I had spent the previous week running headlong at a deadline and Rebecca had told me not to worry about the stuff I was doing for Belle Dame, but back before that commission had hit she'd asked me to pull up one of Waterhouse's multi-figure paintings to key off of, and I had enough time to do that.


In class, I got some final critique from Rebecca on my cover, and then mentioned that I'd also put this into the folder. "This is the one I'd been thinking of!" she said. "I want you to use it like a map."

As I sat down to do just that, I'll admit that there was frustration even as I understood why this was important to do. This was like nothing like I'd been shooting for in my studies - beyond the fact that I'd been going for a different palette, this was so much more chromatic, and had much more contrast, than anything I'd pictured for the piece. This was, in my thinking at that moment, a left turn from image that had been forming in my head.

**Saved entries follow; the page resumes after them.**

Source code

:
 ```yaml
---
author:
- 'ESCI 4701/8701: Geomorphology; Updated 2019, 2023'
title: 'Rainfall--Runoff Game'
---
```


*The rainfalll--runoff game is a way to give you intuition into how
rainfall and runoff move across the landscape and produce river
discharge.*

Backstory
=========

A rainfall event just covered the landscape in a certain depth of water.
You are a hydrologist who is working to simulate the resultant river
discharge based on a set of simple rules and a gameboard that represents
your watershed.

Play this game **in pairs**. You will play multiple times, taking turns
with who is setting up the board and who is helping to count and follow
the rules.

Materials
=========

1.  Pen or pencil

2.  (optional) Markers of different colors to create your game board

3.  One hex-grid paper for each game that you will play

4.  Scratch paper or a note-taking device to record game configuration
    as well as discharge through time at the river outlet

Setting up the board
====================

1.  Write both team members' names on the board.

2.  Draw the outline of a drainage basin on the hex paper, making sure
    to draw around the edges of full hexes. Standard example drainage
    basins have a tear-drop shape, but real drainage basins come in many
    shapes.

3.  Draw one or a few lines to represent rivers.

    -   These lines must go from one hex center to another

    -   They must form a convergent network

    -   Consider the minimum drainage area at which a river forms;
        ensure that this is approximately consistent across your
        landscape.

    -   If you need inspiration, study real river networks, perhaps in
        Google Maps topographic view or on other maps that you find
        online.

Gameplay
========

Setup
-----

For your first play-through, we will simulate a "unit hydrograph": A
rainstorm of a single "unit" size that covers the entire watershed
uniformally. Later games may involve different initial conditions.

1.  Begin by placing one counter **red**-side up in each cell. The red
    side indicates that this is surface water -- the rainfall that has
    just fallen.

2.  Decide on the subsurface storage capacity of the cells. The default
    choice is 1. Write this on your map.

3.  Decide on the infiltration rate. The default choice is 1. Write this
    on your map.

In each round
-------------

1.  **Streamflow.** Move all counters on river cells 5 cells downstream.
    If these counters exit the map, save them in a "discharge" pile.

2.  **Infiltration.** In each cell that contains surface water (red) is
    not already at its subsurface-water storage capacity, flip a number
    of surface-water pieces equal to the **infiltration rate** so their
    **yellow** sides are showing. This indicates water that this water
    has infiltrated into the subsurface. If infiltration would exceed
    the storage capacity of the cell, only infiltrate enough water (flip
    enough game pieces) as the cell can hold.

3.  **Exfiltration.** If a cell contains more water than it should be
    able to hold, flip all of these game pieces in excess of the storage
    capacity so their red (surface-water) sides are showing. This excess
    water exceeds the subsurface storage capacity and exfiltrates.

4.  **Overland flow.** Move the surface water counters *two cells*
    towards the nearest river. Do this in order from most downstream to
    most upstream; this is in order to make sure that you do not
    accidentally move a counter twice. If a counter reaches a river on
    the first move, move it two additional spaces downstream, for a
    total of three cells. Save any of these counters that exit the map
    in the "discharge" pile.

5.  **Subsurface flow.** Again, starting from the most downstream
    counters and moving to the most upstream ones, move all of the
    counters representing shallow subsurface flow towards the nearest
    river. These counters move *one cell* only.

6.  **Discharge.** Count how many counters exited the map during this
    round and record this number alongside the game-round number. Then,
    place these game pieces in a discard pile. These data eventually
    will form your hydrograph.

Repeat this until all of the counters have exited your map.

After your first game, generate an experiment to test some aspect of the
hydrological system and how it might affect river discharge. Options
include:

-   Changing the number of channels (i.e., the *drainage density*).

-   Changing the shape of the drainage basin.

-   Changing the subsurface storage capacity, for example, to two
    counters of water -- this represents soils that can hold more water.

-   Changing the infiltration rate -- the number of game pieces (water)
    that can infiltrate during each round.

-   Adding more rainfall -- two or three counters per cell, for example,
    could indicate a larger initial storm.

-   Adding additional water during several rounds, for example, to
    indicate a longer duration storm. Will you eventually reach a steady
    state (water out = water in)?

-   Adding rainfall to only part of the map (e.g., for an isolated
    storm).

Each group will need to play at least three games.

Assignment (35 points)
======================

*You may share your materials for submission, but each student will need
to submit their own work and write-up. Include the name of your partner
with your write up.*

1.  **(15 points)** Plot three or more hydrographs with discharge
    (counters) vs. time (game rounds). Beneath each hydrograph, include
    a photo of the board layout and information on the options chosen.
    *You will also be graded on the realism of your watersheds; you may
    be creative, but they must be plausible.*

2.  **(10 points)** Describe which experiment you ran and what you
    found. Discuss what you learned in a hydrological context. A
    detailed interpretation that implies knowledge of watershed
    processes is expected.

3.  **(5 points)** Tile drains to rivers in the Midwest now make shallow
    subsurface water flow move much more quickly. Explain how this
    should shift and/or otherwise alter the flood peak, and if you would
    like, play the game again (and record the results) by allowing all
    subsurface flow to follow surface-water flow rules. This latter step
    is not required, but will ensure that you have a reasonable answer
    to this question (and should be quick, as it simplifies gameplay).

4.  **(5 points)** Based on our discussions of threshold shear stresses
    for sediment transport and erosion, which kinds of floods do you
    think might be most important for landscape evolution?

My frustration turned the 'map' study into a gross muddy mess, which in turn only furthered my frustration. I knew why Rebecca was having me key off of Waterhouse so directly - we'd discussed how he was a master of limited palettes and using contrast and chroma like scalpels, all if which I aspired to - but all I could see was a horrible color study. (It's dumb, looking at it now and seeing how I was pulling down my chroma in really gross ways, paying no actual attention to value... congrats on setting yourself up for failure, Jenna.) So I did another one, more in-line with the mood I was fixated on and the colors I was comfortable with, and sent them off.

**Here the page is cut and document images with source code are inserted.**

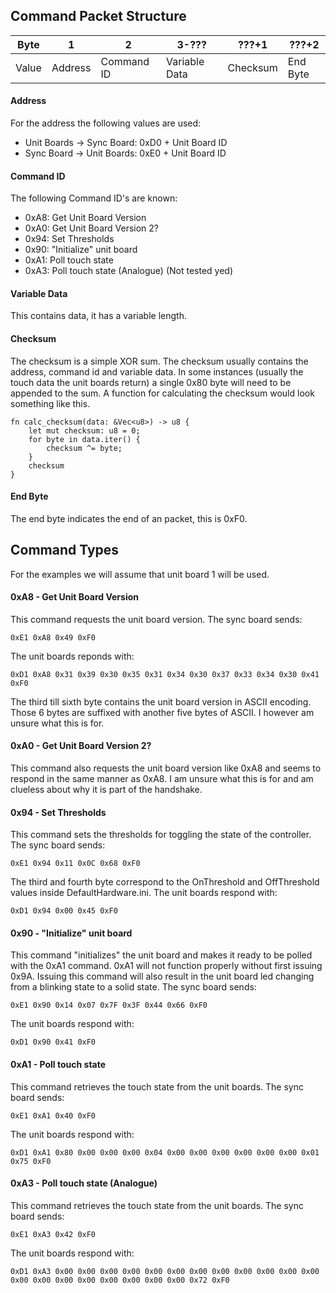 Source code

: 
## Command Packet Structure

| Byte  | 1        | 2          | 3-???         | ???+1    | ???+2    |
| ----- | -------- | ---------- | ------------- | -------- | -------- |
| Value | Address  | Command ID | Variable Data | Checksum | End Byte |
#### Address
For the address the following values are used:
- Unit Boards -> Sync Board: 0xD0 + Unit Board ID
- Sync Board -> Unit Boards: 0xE0 + Unit Board ID
#### Command ID
The following Command ID's are known:
- 0xA8: Get Unit Board Version
- 0xA0: Get Unit Board Version 2?
- 0x94: Set Thresholds
- 0x90: "Initialize" unit board
- 0xA1: Poll touch state
- 0xA3: Poll touch state (Analogue) (Not tested yed)
#### Variable Data
This contains data, it has a variable length.
#### Checksum
The checksum is a simple XOR sum. The checksum usually contains the address, command id and variable data. In some instances (usually the touch data the unit boards return) a single 0x80 byte will need to be appended to the sum. A function for calculating the checksum would look something like this.

```
fn calc_checksum(data: &Vec<u8>) -> u8 {
	let mut checksum: u8 = 0;
	for byte in data.iter() {
		checksum ^= byte;
	}
	checksum
}
```
#### End Byte
The end byte indicates the end of an packet, this is 0xF0.
## Command Types
For the examples we will assume that unit board 1 will be used.
#### 0xA8 - Get Unit Board Version
This command requests the unit board version.
The sync board sends:

`0xE1 0xA8 0x49 0xF0`

The unit boards reponds with:

`0xD1 0xA8 0x31 0x39 0x30 0x35 0x31 0x34 0x30 0x37 0x33 0x34 0x30 0x41 0xF0`

The third till sixth byte contains the unit board version in ASCII encoding. Those 6 bytes are suffixed with another five bytes of ASCII. I however am unsure what this is for.
#### 0xA0 - Get Unit Board Version 2?
This command also requests the unit board version like 0xA8 and seems to respond in the same manner as 0xA8. I am unsure what this is for and am clueless about why it is part of the handshake.
#### 0x94 - Set Thresholds
This command sets the thresholds for toggling the state of the controller.
The sync board sends:

`0xE1 0x94 0x11 0x0C 0x68 0xF0`

The third and fourth byte correspond to the OnThreshold and OffThreshold values inside DefaultHardware.ini.
The unit boards respond with:

`0xD1 0x94 0x00 0x45 0xF0`
#### 0x90 - "Initialize" unit board
This command "initializes" the unit board and makes it ready to be polled with the 0xA1 command. 0xA1 will not function properly without first issuing 0x9A. Issuing this command will also result in the unit board led changing from a blinking state to a solid state.
The sync board sends:

`0xE1 0x90 0x14 0x07 0x7F 0x3F 0x44 0x66 0xF0`

The unit boards respond with:

`0xD1 0x90 0x41 0xF0`
#### 0xA1 - Poll touch state
This command retrieves the touch state from the unit boards.
The sync board sends:

`0xE1 0xA1 0x40 0xF0`

The unit boards respond with:

`0xD1 0xA1 0x80 0x00 0x00 0x00 0x04 0x00 0x00 0x00 0x00 0x00 0x00 0x01 0x75 0xF0`
#### 0xA3 - Poll touch state (Analogue)
This command retrieves the touch state from the unit boards.
The sync board sends:

`0xE1 0xA3 0x42 0xF0`

The unit boards respond with:

`0xD1 0xA3 0x00 0x00 0x00 0x00 0x00 0x00 0x00 0x00 0x00 0x00 0x00 0x00 0x00 0x00 0x00 0x00 0x00 0x00 0x00 0x00 0x72 0xF0`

Rebecca returned a color study with the actual clear separation of values and handing of color that I'd missed in my stew of 'but it's not working ): ): ):'. She told me to do a study off of hers (with the Waterhouse nearby), and then go to paint.

Which is, of course, when I got sick. So I'm bringing in the study and not really anything else today to class, which is a bad feeling in and of itself, but at least I know I'm just shy of actually getting to paint.

But man, I forgot how hard it is to break out of comfort zones. It's a gross, uncomfortable process. I like to think that I push myself in my art, but there's always that edge that I shy away from before I even get close, and in doing so it's easy to forget it's there at all. I've been out of school for a couple of years now, and the IMC is more about flying by the seat of your pants past your own limits than about methodically working on your ruts and comfortable old ways of thinking.

This is the first real block I've encountered in Rebecca's class thus far, which kinda gives me something to judge myself against: where I am in the steps leading up to this is clearly something to be proud of, because she is absolutely nailing me to the wall over my color and value and let everything previous by with varyingly minor degrees of critique.

So, alright. This is where I set my shoulders and work, then.